Lo único que diferenciaba de forma notable a los tratados en las dos fotografías, era la sonrisa engreída y arrogante que lucía el de la ficha policial. Aquella era una faceta que todavía no había visto en su cautivo. El Dean Colter al que había esposado se había mostrado ligón y encantador antes de saber quién era en realidad, y después había dejado entrever una lógica ira y frustración, pero desde luego no había resultado ser un tipo agresivo, como habría cabido esperar por la expresión que tenía en la ficha.

– Increíble -murmuró el cautivo. La expresión en sus ojos, cuando volvió la cabeza hacia ella, era de pasmo y confusión.

– Espero que con eso te haya bastado. Dean no contestó, sino que inspiró profundamente y expulsó el aire poco a poco. Jo retiró la carpeta de sus piernas.

– Esto es un error. La voz de Dean sonó tan calmada, tan sobrecogedora, que Jo sintió que un escalofrío le recorría la espalda. No estaba rogándole que lo creyera, era simplemente una afirmación de que lo que acababa de leer no era cierto. La expresión en sus ojos parecía tan sincera, que Jo deseó creerlo.

Sin embargo, no era tan ingenua como para hacerlo, por muy convincente que estuviera resultando su actuación. No iba a subestimar el poder de sus encantos, permitiendo que la persuadiera tan fácilmente.

– ¡Caramba, qué original! Si me dieran un dólar por cada vez que he oído eso como policía, sería rica.

Él se quedó mirándola atónito un instante:

– ¿Eres policía?

– Lo fui -dijo Jo. No veía ninguna razón para no contestar esa pregunta. Iban a pasar juntos unas quince horas dentro del vehículo, así que un poco de charla amistosa no les haría ningún daño-. Abandoné el cuerpo hace un par de años.

– ¿Para convertirte en una cazarrecompensas? -inquirió él con el asombro aún escrito en el rostro. Le echó una mirada rápida, de arriba abajo, con patente incredulidad.

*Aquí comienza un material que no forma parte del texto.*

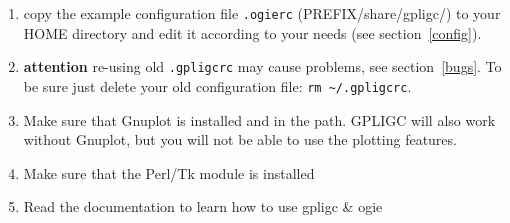 \begin{enumerate}

\item copy the example configuration file
\texttt{.ogierc} (PREFIX/share/gpligc/) to your HOME directory
and edit it according to your needs (see section~\ref{config}).

\item \textbf{attention} re-using old \texttt{.gpligcrc} may cause problems, see section~\ref{bugs}. To be sure just delete your old configuration
file: \texttt{rm \textasciitilde/.gpligcrc}.

\item Make sure that Gnuplot \cite{gnuplot} is installed and in the path.
GPLIGC will also work without Gnuplot,  but you will not be able to use the plotting features.

\item Make sure that the Perl/Tk \cite{perltk} module is installed

\item Read the documentation to learn how to use gpligc \& ogie

\end{enumerate}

– Trabajo como investigadora privada para mi hermano -le dijo poniendo el vehículo en marcha y alejándose del bordillo, hacia la carretera-. Estoy especializada en secuestros y desapariciones, pero de forma ocasional también capturo a fugitivos de la justicia para conseguir un dinero extra.

Dean giró la cabeza para ver por última vez su hogar.

– ¿Fugitivos? -se rió sarcástico-. Yo a esto lo llamo «secuestro».